The large crucifix had long been a common part of church decoration in the West, usually suspended high above the main altar or attached to the screen that separated the altar and other areas reserved for the clergy from the nave. However, the look of the crucifix changed dramatically in the early 13th century. Earlier, it had been the living Christ who appeared on the cross, triumphant over death, often crowned. The imagery we are familiar with today--Christ’s body slumped and lifeless, his face marked by the pain he endured--is owed largely to the Franciscans and to the artists, like the anonymous master of this Madonna, who worked for them. The members of this new order of mendicant preachers sought a deeply personal and emotional connection to Christ. Looking to Byzantine models, as the magnificent patterning and gold striations in the drapery show, they developed a new powerful image that pushed viewers to identify directly with Jesus’s suffering, to become--like the Virgin and Saint John--mourners at the cross.  

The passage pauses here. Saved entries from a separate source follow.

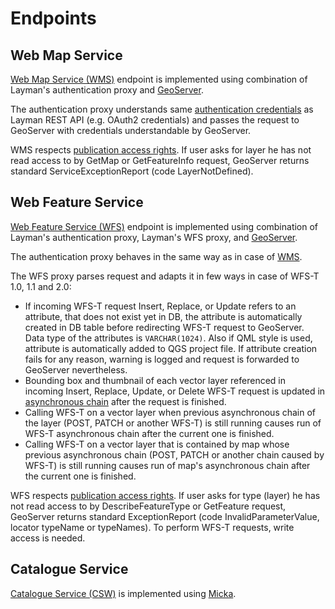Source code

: # Endpoints

## Web Map Service
[Web Map Service (WMS)](https://www.opengeospatial.org/standards/wms) endpoint is implemented using combination of Layman's authentication proxy and [GeoServer](https://docs.geoserver.org/2.13.0/user/services/wms/reference.html).

The authentication proxy understands same [authentication credentials](security.md#authentication) as Layman REST API (e.g. OAuth2 credentials) and passes the request to GeoServer with credentials understandable by GeoServer.

WMS respects [publication access rights](security.md#publication-access-rights). If user asks for layer he has not read access to by GetMap or GetFeatureInfo request, GeoServer returns standard ServiceExceptionReport (code LayerNotDefined).

## Web Feature Service
[Web Feature Service (WFS)](https://www.opengeospatial.org/standards/wfs) endpoint is implemented using combination of Layman's authentication proxy, Layman's WFS proxy, and [GeoServer](https://docs.geoserver.org/2.13.0/user/services/wfs/reference.html).

The authentication proxy behaves in the same way as in case of [WMS](#web-map-service).

The WFS proxy parses request and adapts it in few ways in case of WFS-T 1.0, 1.1 and 2.0:
- If incoming WFS-T request Insert, Replace, or Update refers to an attribute, that does not exist yet in DB, the attribute is automatically created in DB table before redirecting WFS-T request to GeoServer. Data type of the attributes is `VARCHAR(1024)`. Also if QML style is used, attribute is automatically added to QGS project file. If attribute creation fails for any reason, warning is logged and request is forwarded to GeoServer nevertheless.
- Bounding box and thumbnail of each vector layer referenced in incoming Insert, Replace, Update, or Delete WFS-T request is updated in [asynchronous chain](async-tasks.md) after the request is finished.
- Calling WFS-T on a vector layer when previous asynchronous chain of the layer (POST, PATCH or another WFS-T) is still running causes run of WFS-T asynchronous chain after the current one is finished.
- Calling WFS-T on a vector layer that is contained by map whose previous asynchronous chain (POST, PATCH or another chain caused by WFS-T) is still running causes run of map's asynchronous chain after the current one is finished.

WFS respects [publication access rights](security.md#publication-access-rights). If user asks for type (layer) he has not read access to by DescribeFeatureType or GetFeature request, GeoServer returns standard ExceptionReport (code InvalidParameterValue, locator typeName or typeNames). To perform WFS-T requests, write access is needed.

## Catalogue Service
[Catalogue Service (CSW)](https://www.opengeospatial.org/standards/cat) is implemented using [Micka](https://github.com/hsrs-cz/Micka).
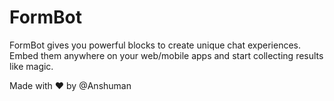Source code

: # FormBot

FormBot gives you powerful blocks to create unique chat experiences. Embed them anywhere on your web/mobile apps and start collecting results like magic.

Made with ❤️ by @Anshuman

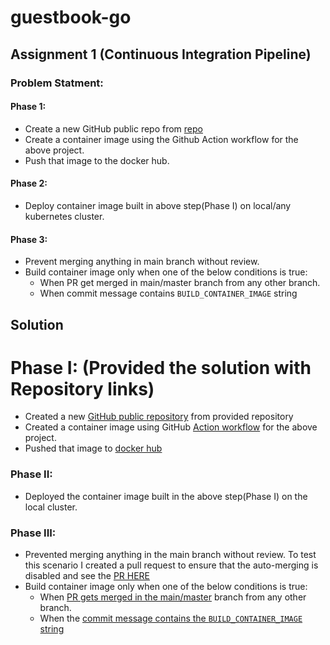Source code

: # guestbook-go

## Assignment 1 (Continuous Integration Pipeline)
### Problem Statment:
#### Phase 1:
- Create a new GitHub public repo from [repo](https://github.com/Pradipgaikwad10/assignment)
- Create a container image using the Github Action workflow for the above project.
- Push that image to the docker hub.

#### Phase 2:
- Deploy container image built in above step(Phase I) on local/any kubernetes cluster.

#### Phase 3:
- Prevent merging anything in main branch without review.
- Build container image only when one of the below conditions is true:
    - When PR get merged in main/master branch from any other branch.
    - When commit message contains `BUILD_CONTAINER_IMAGE` string


## Solution
# Phase I: (Provided the solution with Repository links)
* Created a new [GitHub public repository](https://github.com/Pradipgaikwad10/assignment) from provided repository 
* Created a container image using GitHub [Action workflow](https://github.com/Pradipgaikwad10/assignment/actions) for the above project.
* Pushed that image to [docker hub](https://hub.docker.com/r/pradipgaikwad10/assignment/tags)

### Phase II:
- Deployed the container image built in the above step(Phase I) on the local cluster.

### Phase III:
- Prevented merging anything in the main branch without review. To test this scenario I created a pull request to ensure that the auto-merging is disabled and see the [PR HERE](https://github.com/gaurangkudale/guestbook-go/pulls?q=is%3Apr+is%3Aclosed)
- Build container image only when one of the below conditions is true:
    - When [PR gets merged in the main/master](https://github.com/gaurangkudale/guestbook-go/actions/runs/5849910327) branch from any other branch.
    - When the [commit message contains the `BUILD_CONTAINER_IMAGE` string](https://github.com/gaurangkudale/guestbook-go/pull/2)
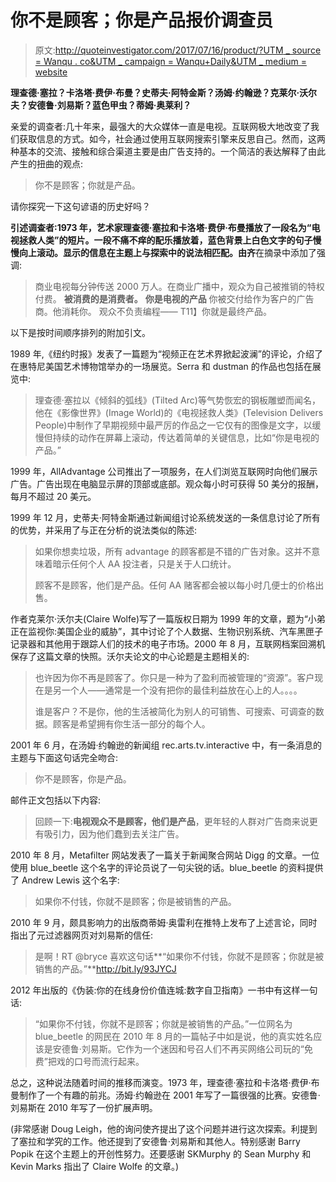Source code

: # 你不是顾客；你是产品报价调查员

> 原文:[http://quoteinvestigator.com/2017/07/16/product/?UTM _ source = Wanqu . co&UTM _ campaign = Wanqu+Daily&UTM _ medium = website](http://quoteinvestigator.com/2017/07/16/product/?utm_source=wanqu.co&utm_campaign=Wanqu+Daily&utm_medium=website)

**理查德·塞拉？卡洛塔·费伊·布曼？史蒂夫·阿特金斯？汤姆·约翰逊？克莱尔·沃尔夫？安德鲁·刘易斯？蓝色甲虫？蒂姆·奥莱利？**

亲爱的调查者:几十年来，最强大的大众媒体一直是电视。互联网极大地改变了我们获取信息的方式。如今，社会通过使用互联网搜索引擎来反思自己。然而，这两种基本的交流、接触和综合渠道主要是由广告支持的。一个简洁的表达解释了由此产生的扭曲的观点:

> 你不是顾客；你就是产品。

请你探究一下这句谚语的历史好吗？

**引述调查者:**1973 年，艺术家理查德·塞拉和卡洛塔·费伊·布曼播放了一段名为“电视拯救人类”的短片。一段不痛不痒的配乐播放着，蓝色背景上白色文字的句子慢慢向上滚动。显示的信息在主题上与探索中的说法相匹配。由**齐**在摘录中添加了强调:

> 商业电视每分钟传送 2000 万人。在商业广播中，观众为自己被推销的特权付费。
> **被消费的是消费者。**
> **你是电视的产品**
> 你被交付给作为客户的广告商。他消耗你。
> 观众不负责编程——
> T11】你就是最终产品。

以下是按时间顺序排列的附加引文。

1989 年,《纽约时报》发表了一篇题为“视频正在艺术界掀起波澜”的评论，介绍了在惠特尼美国艺术博物馆举办的一场展览。Serra 和 dustman 的作品也包括在展览中:

> 理查德·塞拉以《倾斜的弧线》(Tilted Arc)等气势恢宏的钢板雕塑而闻名，他在《影像世界》(Image World)的《电视拯救人类》(Television Delivers People)中制作了早期视频中最严厉的作品之一它仅有的图像是文字，以缓慢但持续的动作在屏幕上滚动，传达着简单的关键信息，比如“你是电视的产品。”

1999 年，AllAdvantage 公司推出了一项服务，在人们浏览互联网时向他们展示广告。广告出现在电脑显示屏的顶部或底部。观众每小时可获得 50 美分的报酬，每月不超过 20 美元。

1999 年 12 月，史蒂夫·阿特金斯通过新闻组讨论系统发送的一条信息讨论了所有的优势，并采用了与正在分析的说法类似的陈述:

> 如果你想卖垃圾，所有 advantage 的顾客都是不错的广告对象。这并不意味着暗示任何个人 AA 投注者，只是关于人口统计。
> 
> 顾客不是顾客，他们是产品。任何 AA 赌客都会被以每小时几便士的价格出售。

作者克莱尔·沃尔夫(Claire Wolfe)写了一篇版权日期为 1999 年的文章，题为“小弟正在监视你:美国企业的威胁”，其中讨论了个人数据、生物识别系统、汽车黑匣子记录器和其他用于跟踪人们的技术的电子市场。2000 年 8 月，互联网档案回溯机保存了这篇文章的快照。沃尔夫论文的中心论题是主题相关的:

> 也许因为你不再是顾客了。你只是一种为了盈利而被管理的“资源”。客户现在是另一个人——通常是一个没有把你的最佳利益放在心上的人。。。。
> 
> 谁是客户？不是你，他的生活被简化为别人的可销售、可搜索、可调查的数据。顾客是希望拥有你生活一部分的每个人。

2001 年 6 月，在汤姆·约翰逊的新闻组 rec.arts.tv.interactive 中，有一条消息的主题与下面这句话完全吻合:

> 你不是顾客，你是产品。

邮件正文包括以下内容:

> 回顾一下:**电视观众不是顾客，他们是产品**，更年轻的人群对广告商来说更有吸引力，因为他们蠢到去关注广告。

2010 年 8 月，Metafilter 网站发表了一篇关于新闻聚合网站 Digg 的文章。一位使用 blue_beetle 这个名字的评论员说了一句尖锐的话。blue_beetle 的资料提供了 Andrew Lewis 这个名字:

> 如果你不付钱，你就不是顾客；你是被销售的产品。

2010 年 9 月，颇具影响力的出版商蒂姆·奥雷利在推特上发布了上述言论，同时指出了元过滤器网页对刘易斯的信任:

> 是啊！RT @bryce 喜欢这句话**“如果你不付钱，你就不是顾客；你就是被销售的产品。”**http://bit.ly/93JYCJ

2012 年出版的《伪装:你的在线身份价值连城:数字自卫指南》一书中有这样一句话:

> “如果你不付钱，你就不是顾客；你就是被销售的产品。”一位网名为 blue_beetle 的网民在 2010 年 8 月的一篇帖子中如是说，他的真实姓名应该是安德鲁·刘易斯。它作为一个迷因和号召人们不再买网络公司玩的“免费”把戏的口号而流行起来。

总之，这种说法随着时间的推移而演变。1973 年，理查德·塞拉和卡洛塔·费伊·布曼制作了一个有趣的前兆。汤姆·约翰逊在 2001 年写了一篇很强的比赛。安德鲁·刘易斯在 2010 年写了一份扩展声明。

(非常感谢 Doug Leigh，他的询问使齐提出了这个问题并进行这次探索。利提到了塞拉和学究的工作。他还提到了安德鲁·刘易斯和其他人。特别感谢 Barry Popik 在这个主题上的开创性努力。还要感谢 SKMurphy 的 Sean Murphy 和 Kevin Marks 指出了 Claire Wolfe 的文章。)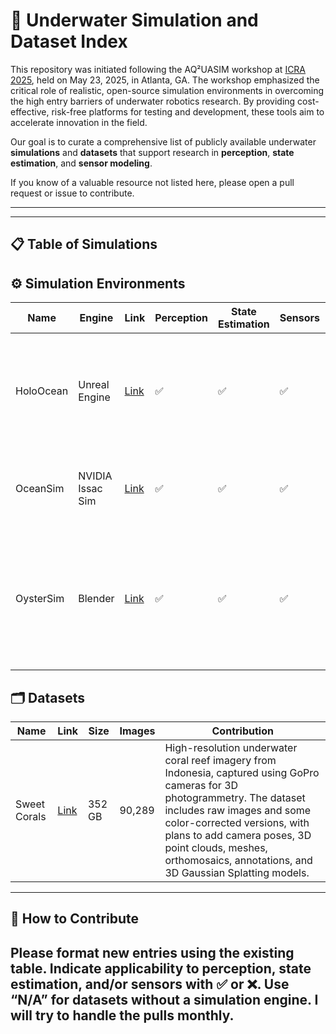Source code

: # 🌊 Underwater Simulation and Dataset Index
This repository was initiated following the AQ²UASIM workshop at [ICRA 2025](https://sites.google.com/view/aq2uasim/), held on May 23, 2025, in Atlanta, GA. The workshop emphasized the critical role of realistic, open-source simulation environments in overcoming the high entry barriers of underwater robotics research. By providing cost-effective, risk-free platforms for testing and development, these tools aim to accelerate innovation in the field.

Our goal is to curate a comprehensive list of publicly available underwater **simulations** and **datasets** that support research in **perception**, **state estimation**, and **sensor modeling**.

If you know of a valuable resource not listed here, please open a pull request or issue to contribute.

---

---

## 📋 Table of Simulations

## ⚙️ Simulation Environments

| Name        | Engine  | Link                                                                                   | Perception | State Estimation | Sensors | Contribution                                                                 |
|-------------|---------|----------------------------------------------------------------------------------------|------------|------------------|---------|------------------------------------------------------------------------------|
| HoloOcean   | Unreal Engine  | [Link](https://byu-holoocean.github.io/holoocean-docs/v1.0.0/index.html)               | ✅         | ✅               | ✅      | High-fidelity underwater robotics simulator with support for common sensors and multi-agent missions. |
| OceanSim    | NVIDIA Issac Sim  | [Link](https://github.com/umfieldrobotics/OceanSim/)                                              | ✅         | ✅               | ✅      | Multibeam sonar simulator for bathymetry and acoustic modeling.             |
| OysterSim   | Blender | [Link](https://github.com/Field-Robotics-Lab/USU)                                      | ✅         | ✅               | ✅      | Realistic underwater oyster farm simulator in Blender with support for synthetic data generation and navigation. |


## 🗂️ Datasets

| Name           | Link                                                                 | Size   | Images | Contribution                                                                 |
|----------------|----------------------------------------------------------------------|--------|--------|------------------------------------------------------------------------------|
| Sweet Corals   | [Link](https://huggingface.co/datasets/wildflow/sweet-corals)       | 352 GB | 90,289 | High-resolution underwater coral reef imagery from Indonesia, captured using GoPro cameras for 3D photogrammetry. The dataset includes raw images and some color-corrected versions, with plans to add camera poses, 3D point clouds, meshes, orthomosaics, annotations, and 3D Gaussian Splatting models. |

---

## 📌 How to Contribute

Please format new entries using the existing table. Indicate applicability to perception, state estimation, and/or sensors with ✅ or ❌. Use “N/A” for datasets without a simulation engine.
I will try to handle the pulls monthly. 
---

Because of their relatively large size, this panel and its companion, The Mourning Saint John the Evangelist, have been considered part of the apron of a painted crucifix.[1] As their horizontal wood grain suggests, they undoubtedly formed the lateral terminals of a painting of this type, probably that belonging to the church of Santa Maria in Borgo in Bologna (now exhibited at the Pinacoteca Nazionale of that city), as Gertrude Coor was the first to recognize [fig. 1].[2] Another fragment of the work, a tondo with the bust of the Blessing Christ [fig. 2], was in the possession of the art dealer Bacri in Paris around 1939.[3]

The two panels represent, respectively, the mother of Jesus and his favorite disciple in the typical pose of mourners, with the head bowed to one side and the cheek resting on the palm of the hand.[4] As is seen frequently in Italian paintings of the late thirteenth century, Mary is wearing a purple maphorion over a blue robe,[5] and Saint John a steel-blue garment and purple-red mantle.[6] In publishing them (1922), Osvald Sirén noted the stylistic affinity of the two panels with the Bolognese crucifix [fig. 3]. He inserted them in the catalog of the Master of the Franciscan Crucifixes,[7] a painter of mixed Umbrian-­Pisan culture of the second half of the thirteenth century, whose oeuvre he himself had reconstructed. For his part, Raimond van Marle (1923) considered the fragments works of an Umbrian artist of the school of the Master of San Francesco.[8] Robert Lehman, in compiling the catalog of his father’s collection (1928), accepted Sirén’s opinion but proposed the date of c. 1250 for the two fragments.[9] In 1929, Evelyn Sandberg-­Vavalà undertook a far more thorough examination of the problem of the two fragments and their stylistic affinities. Emphasizing the Umbrian component in the painter’s figurative culture, she stated that he was active in the years close to 1272 [10] and had worked extensively in Emilia-Romagna.

While most art historians have accepted Sirén’s view and the conventional name he coined for the master,[11] advocates of a contrary thesis have not been lacking. There are those who support the thesis that the two fragments are Pisan in derivation, or even propose Giunta Pisano as the master of the crucifix.[12] Other art historians insist that the painter was Bolognese and exclude from his oeuvre the paintings of Umbrian provenance.[13] Today, however, there seems no good reason to deny the common authorship of the oeuvre mainly consisting of crucifixes first assembled by Sirén, or to reject the name he attached to it, Master of the Franciscan Crucifixes.[14]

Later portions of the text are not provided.